Lawson will return to North Carolina in 2018 with the ultimate hope of building a geographic information system (GIS) model to help inform conservation practices in the area to save the best habitat that the black ducks use to build their nests.

“We’re trying to find where they are building their nests and if there are characteristic patterns of vegetation. If we can see it through a GIS and if we can identify what habitat the ducks are using, and the distance to edge, then we can think about it from a sea level rise scenario,” said Williams. “We will hopefully be able to determine how much land will be lost from different sea level rise scenarios and determine the implication for future breeding black ducks. That’s the big conservation question for North Carolina. Is this a population that they need to conserve and can they conserve it?”

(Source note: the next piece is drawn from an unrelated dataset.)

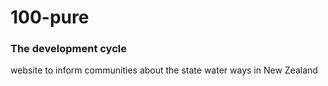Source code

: # 100-pure
### The development cycle
website to inform communities about the state water ways in New Zealand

The researchers would also like to have a chronology of nest initiation and peak nesting dates with implications for marsh burning guidelines by the end of the research as well as see how nest success and failure in North Carolina differs from the rest of the black duck range. They are hopeful that this data can also be extrapolated to other Mid-Atlantic states.

“Most of the studies in the Mid-Atlantic and Chesapeake Bay area have found that a small percentage of black ducks choose to nest in brackish marsh habitats. The majority choose more upland sites,” said Lawson. “From our research so far in North Carolina, we are finding that a large percentage are choosing to nest in the brackish marsh. I believe these findings will help complete the breeding black duck picture and will answer future habitat conservation questions that specifically have these ducks in mind.”

Sunset over the North Carolina marsh where UD researchers worked.
UD researchers plan to return to the North Carolina marshes in 2018 for further study of black duck nesting habits.